Feature Christmas 2010: Whodunit

The rise and fall of celebrity pathology

BMJ 2010; 341 doi: https://doi.org/10.1136/bmj.c6500 (Published 14 December 2010) Cite this as: BMJ 2010;341:c6500
  1. Ian Burney, senior lecturer1,
  2. Neil Pemberton, research associate1
  1. 1Centre for the History of Science, Technology and Medicine, University of Manchester, Manchester M13 9PL, UK
  1. Correspondence to: ian.burney{at}manchester.ac.uk

What has happened to the thoughtful, bowler-hatted figure of the forensic pathologist, the spectacular but fallible artist of battered flesh?

Celebrity pathology was born in England one hundred years ago, when Sir Bernard Spilsbury’s identification of scar tissue on a fragment of putrefied flesh found in the cellar of 39 Hilldrop Crescent secured the conviction of Hawley Harvey Crippen for the murder of his wife. Exactly a century later, the same case that witnessed the rise of this new star in the forensic firmament is engulfed in a controversy that suggests his time has passed.
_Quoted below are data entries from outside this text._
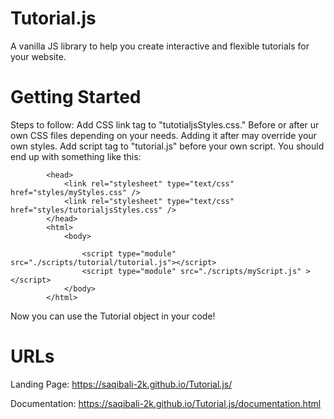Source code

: # Tutorial.js

A vanilla JS library to help you create interactive and flexible tutorials for your website.

# Getting Started
Steps to follow:
Add CSS link tag to "tutotialjsStyles.css." Before or after ur own CSS files depending on your needs. Adding it after may override your own styles.
Add script tag to "tutorial.js" before your own script. You should end up with something like this:

<!DOCTYPE html>
            <head>
                <link rel="stylesheet" type="text/css" href="styles/myStyles.css" />
                <link rel="stylesheet" type="text/css" href="styles/tutorialjsStyles.css" />
            </head>
            <html>
                <body>
                
                    <script type="module" src="./scripts/tutorial/tutorial.js"></script>
                    <script type="module" src="./scripts/myScript.js" ></script>
                </body>
            </html>
            

Now you can use the Tutorial object in your code!

# URLs
Landing Page: https://saqibali-2k.github.io/Tutorial.js/

Documentation: https://saqibali-2k.github.io/Tutorial.js/documentation.html
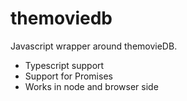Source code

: # themoviedb

Javascript wrapper around themovieDB.
- Typescript support
- Support for Promises
- Works in node and browser side
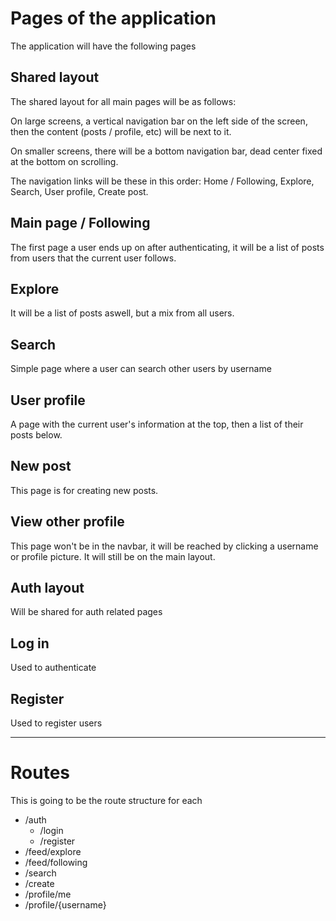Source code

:# Pages of the application

The application will have the following pages

## Shared layout

The shared layout for all main pages will be as follows:

On large screens, a vertical navigation bar on the left side of the screen, then the content (posts / profile, etc) will be next to it.

On smaller screens, there will be a bottom navigation bar, dead center fixed at the bottom on scrolling.

The navigation links will be these in this order: Home / Following, Explore, Search, User profile, Create post.

## Main page / Following

The first page a user ends up on after authenticating, it will be a list of posts from users that the current user follows.

## Explore

It will be a list of posts aswell, but a mix from all users. 

## Search

Simple page where a user can search other users by username

## User profile

A page with the current user's information at the top, then a list of their posts below.

## New post

This page is for creating new posts.

## View other profile

This page won't be in the navbar, it will be reached by clicking a username or profile picture. It will still be on the main layout.

## Auth layout

Will be shared for auth related pages

## Log in

Used to authenticate

## Register

Used to register users

---

# Routes

This is going to be the route structure for each

- /auth
  - /login
  - /register
- /feed/explore
- /feed/following
- /search
- /create
- /profile/me
- /profile/{username}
According to a multi-authored research paper recently published in the Journal of Forensic Sciences, the key to the 21st century version of Crippen’s story does not lie in rotting remains interpreted by a publicly celebrated master of the mortuary. Instead, it is to be found in sanitised biomatter abstracted from the body and analysed in a high tech genetics laboratory. “DNA testing of remains, such as those found in Crippen’s cellar”, the article insists, provides “far more objective results … than interpretation of small physical abnormalities in highly decayed flesh.”1

The paper, The conviction of Dr. Crippen: new forensic findings in a century-old murder by Foran and colleagues represents a marker of the boundaries of the celebrity pathologist’s century long reign. Before the Crippen case there was no such forensic being. Of course, the postmortem encounter with the corpse for medicolegal purposes has a long historical pedigree, but it was only in the first decades of the 20th century, in England, that the encounter between the body and the pathologist became a high profile and personalised practice. Even in the most widely publicised of Victorian homicide investigations, like the Ripper murders, victims’ bodies were examined by faceless investigators, often local practitioners with no …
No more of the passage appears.